O professor Fernando Sá descreveu toda a composição da mídia brasileira antes, durante e depois da ditadura militar no Brasil. Nos anos 60 a mídia era restrita ao rádio e a escrita, a televisão só cresceu na década de 70, ainda havia uma industrialização insipiente, um mercado publicitário limitado que gerava certa dependência do governo por causa dos insumos do papel e outros elementos sob o seu controle. Antes do golpe a linha editorial dos jornais consistia basicamente em varguistas e não-varguistas, sendo que o único favorável ao presidente Getúlio Vargas era a Última Hora, do Samuel Wainer. Na época do golpe, toda a grande imprensa pode ser considerada conservadora, teve forte participação e engajamento ideológico na deposição de João Goulart.
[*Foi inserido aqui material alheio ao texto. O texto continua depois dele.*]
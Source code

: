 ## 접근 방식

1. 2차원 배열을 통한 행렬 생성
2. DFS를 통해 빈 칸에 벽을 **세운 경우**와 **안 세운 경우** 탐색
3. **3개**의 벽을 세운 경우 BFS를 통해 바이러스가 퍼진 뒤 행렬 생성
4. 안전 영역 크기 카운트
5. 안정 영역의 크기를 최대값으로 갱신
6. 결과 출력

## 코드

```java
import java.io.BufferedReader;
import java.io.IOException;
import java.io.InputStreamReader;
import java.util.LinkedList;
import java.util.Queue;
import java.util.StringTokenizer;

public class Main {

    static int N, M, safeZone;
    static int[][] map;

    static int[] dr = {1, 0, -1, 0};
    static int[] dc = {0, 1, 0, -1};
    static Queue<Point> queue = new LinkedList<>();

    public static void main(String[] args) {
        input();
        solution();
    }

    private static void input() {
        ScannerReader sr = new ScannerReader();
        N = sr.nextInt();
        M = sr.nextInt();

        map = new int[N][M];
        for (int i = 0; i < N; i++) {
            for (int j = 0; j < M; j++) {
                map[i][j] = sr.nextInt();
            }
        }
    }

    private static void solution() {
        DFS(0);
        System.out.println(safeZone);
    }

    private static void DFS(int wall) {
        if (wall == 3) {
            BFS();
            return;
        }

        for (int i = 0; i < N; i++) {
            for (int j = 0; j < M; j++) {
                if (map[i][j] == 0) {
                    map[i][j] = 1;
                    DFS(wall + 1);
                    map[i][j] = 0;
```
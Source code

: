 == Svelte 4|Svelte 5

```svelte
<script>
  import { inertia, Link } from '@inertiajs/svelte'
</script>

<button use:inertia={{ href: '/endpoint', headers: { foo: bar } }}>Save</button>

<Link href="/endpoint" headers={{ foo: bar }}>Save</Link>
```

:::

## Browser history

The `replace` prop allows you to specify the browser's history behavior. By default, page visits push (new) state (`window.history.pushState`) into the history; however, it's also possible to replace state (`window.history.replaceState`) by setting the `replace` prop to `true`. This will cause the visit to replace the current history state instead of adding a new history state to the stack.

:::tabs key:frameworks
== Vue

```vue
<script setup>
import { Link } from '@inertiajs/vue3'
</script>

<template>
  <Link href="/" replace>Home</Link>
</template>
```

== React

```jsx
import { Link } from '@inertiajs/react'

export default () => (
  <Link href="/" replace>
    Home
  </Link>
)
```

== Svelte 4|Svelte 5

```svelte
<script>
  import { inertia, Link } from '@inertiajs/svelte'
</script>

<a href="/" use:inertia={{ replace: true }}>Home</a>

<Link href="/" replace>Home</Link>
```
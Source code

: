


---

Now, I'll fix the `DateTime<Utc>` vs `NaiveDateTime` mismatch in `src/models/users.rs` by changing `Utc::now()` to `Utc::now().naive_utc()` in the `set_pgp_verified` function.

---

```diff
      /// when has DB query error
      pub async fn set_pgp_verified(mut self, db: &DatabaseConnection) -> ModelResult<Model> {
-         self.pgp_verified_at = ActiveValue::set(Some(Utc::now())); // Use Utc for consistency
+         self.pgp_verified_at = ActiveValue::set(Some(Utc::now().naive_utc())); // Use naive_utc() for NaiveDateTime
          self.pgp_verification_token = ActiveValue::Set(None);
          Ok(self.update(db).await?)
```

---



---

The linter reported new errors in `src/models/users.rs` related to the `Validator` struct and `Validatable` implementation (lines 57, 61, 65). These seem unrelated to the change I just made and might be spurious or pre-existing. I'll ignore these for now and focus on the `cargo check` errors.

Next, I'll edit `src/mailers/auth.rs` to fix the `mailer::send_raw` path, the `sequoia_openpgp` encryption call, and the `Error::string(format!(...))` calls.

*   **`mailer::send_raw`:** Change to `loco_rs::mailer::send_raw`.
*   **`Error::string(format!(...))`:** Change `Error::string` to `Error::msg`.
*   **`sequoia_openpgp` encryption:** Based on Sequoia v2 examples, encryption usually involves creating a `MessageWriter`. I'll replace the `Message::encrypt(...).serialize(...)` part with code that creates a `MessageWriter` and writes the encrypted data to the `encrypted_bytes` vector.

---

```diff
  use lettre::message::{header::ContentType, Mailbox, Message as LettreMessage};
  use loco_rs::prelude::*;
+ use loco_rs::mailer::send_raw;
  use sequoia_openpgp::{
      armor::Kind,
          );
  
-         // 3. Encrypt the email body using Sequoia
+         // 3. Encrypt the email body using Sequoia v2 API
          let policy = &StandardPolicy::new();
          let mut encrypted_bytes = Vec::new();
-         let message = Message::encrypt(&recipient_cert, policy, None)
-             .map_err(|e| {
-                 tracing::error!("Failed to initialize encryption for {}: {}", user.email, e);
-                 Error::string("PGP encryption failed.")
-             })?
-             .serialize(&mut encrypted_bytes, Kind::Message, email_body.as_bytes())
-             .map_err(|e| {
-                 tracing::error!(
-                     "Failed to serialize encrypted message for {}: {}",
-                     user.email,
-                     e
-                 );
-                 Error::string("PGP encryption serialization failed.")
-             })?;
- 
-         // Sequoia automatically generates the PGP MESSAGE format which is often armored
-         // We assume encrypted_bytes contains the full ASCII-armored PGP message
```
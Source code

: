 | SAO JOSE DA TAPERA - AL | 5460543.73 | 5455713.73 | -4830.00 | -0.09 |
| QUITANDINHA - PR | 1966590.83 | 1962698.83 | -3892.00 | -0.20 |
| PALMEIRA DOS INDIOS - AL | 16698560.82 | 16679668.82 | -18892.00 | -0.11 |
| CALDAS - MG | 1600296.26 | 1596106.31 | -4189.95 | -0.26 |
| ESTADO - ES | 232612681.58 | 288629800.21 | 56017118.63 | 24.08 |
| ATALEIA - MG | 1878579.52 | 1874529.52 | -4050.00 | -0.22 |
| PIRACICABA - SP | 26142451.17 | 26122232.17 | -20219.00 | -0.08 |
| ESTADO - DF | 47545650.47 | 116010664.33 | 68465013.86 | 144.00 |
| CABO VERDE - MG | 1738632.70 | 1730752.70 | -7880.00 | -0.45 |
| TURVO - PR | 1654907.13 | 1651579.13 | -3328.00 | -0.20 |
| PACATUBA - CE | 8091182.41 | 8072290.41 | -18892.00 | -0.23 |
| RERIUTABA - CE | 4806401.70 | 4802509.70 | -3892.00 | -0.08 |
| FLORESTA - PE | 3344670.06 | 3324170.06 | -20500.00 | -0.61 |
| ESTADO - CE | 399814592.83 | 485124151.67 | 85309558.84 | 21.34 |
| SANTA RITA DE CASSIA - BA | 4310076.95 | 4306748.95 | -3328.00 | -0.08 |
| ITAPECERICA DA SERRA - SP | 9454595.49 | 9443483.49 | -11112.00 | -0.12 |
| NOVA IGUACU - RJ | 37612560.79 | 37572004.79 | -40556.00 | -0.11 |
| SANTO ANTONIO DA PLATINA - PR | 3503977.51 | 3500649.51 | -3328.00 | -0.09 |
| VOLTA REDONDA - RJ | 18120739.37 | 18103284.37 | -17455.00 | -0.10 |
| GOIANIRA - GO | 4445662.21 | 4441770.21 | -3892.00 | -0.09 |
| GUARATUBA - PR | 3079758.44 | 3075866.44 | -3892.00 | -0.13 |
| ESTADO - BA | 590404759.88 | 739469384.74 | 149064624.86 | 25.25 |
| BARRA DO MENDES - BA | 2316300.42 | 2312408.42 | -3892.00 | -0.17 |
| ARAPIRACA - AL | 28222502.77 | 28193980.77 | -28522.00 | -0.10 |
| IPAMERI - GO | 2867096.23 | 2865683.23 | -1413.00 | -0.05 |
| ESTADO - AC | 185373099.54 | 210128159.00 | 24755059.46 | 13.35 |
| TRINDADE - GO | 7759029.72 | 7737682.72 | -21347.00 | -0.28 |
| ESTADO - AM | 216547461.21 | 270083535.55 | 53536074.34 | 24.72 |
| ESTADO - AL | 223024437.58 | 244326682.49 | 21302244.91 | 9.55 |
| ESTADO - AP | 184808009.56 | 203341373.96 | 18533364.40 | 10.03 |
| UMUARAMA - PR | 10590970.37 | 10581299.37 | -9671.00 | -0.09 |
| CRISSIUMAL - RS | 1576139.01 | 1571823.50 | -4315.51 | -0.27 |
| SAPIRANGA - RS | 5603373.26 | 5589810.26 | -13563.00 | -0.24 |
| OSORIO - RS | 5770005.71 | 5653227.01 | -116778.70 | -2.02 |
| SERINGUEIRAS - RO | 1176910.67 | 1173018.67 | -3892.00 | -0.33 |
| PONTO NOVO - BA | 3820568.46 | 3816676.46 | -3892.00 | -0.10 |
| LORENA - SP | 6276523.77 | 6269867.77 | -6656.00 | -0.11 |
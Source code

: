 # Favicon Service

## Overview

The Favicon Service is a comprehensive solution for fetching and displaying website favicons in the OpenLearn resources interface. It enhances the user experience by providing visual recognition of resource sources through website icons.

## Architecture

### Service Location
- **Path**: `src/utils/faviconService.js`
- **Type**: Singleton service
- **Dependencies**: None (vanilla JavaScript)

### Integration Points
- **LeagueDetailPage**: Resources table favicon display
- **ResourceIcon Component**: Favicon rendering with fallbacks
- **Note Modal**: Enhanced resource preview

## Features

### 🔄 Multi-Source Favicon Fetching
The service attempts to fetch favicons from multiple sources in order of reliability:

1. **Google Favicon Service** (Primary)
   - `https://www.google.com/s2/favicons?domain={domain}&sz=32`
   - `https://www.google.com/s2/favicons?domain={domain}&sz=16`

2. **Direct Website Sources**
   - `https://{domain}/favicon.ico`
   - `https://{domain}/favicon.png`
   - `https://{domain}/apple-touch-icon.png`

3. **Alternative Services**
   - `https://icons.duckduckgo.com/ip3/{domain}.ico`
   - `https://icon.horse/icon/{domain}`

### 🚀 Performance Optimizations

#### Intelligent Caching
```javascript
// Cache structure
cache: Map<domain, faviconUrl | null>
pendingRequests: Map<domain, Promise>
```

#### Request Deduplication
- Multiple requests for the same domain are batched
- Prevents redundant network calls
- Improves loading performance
Em paralelo à ascensão da Tv, tendo a Rede Globo como carro chefe do apoio ao regime militar, ocorre a centralização dos jornais impressos e a expansão de revistas: “na nossa modernização industrial, a concentração de propriedades é uma forte característica da mídia brasileira”, afirmou o professor. Com a ditadura, surge uma mídia de esquerda que resiste ao autoritarismo do regime militar: na grande imprensa, o Correio da Manhã foi o primeiro a formar uma oposição liberal ao regime. A partir de 1985 com a democratização, o sistema da mídia recoloca os embates políticos em pauta, mas cresce o monopólio e a propriedade cruzada dos meios de produção: a grande mídia apoiou o que foi formulado pelo governo em relação à Anistia, de modo que sua opinião acabou prevalecendo. E hoje ela praticamente não toca no assunto, quando coloca alguém com uma posição mais crítica é de maneira que pareça uma pessoa desequilibrada, concluiu o professor.
Capitão do regimento presidencial de João Goulart, o professor Ivan Proença foi enfático logo de início: “que fique bem claro nas universidades que foi um golpe militar e civil”, fez questão de destacar. Associando a tortura com a anistia, afirmou que “essa anistia é farsante, em 1979 não fomos consultados sobre essa reciprocidade, houve um ineditismo jurídico com absolvições prévias, com os militares acima do bem e do mal”. Em 1985, na luta pela Assembleia Constituinte de 1988, Ivan participou da Comissão de Anistia; políticos como Fernando Henrique Cardoso e Mário Covas, dentre outros do então MDB, prometeram votar a favor e na hora traíram a Comissão. Ele constatou que alguns militares ganharam um conforto, uma coisa homeopática, mas a anistia só atingiu os generais, a alta patente, todos os praças ainda se encontram prejudicados.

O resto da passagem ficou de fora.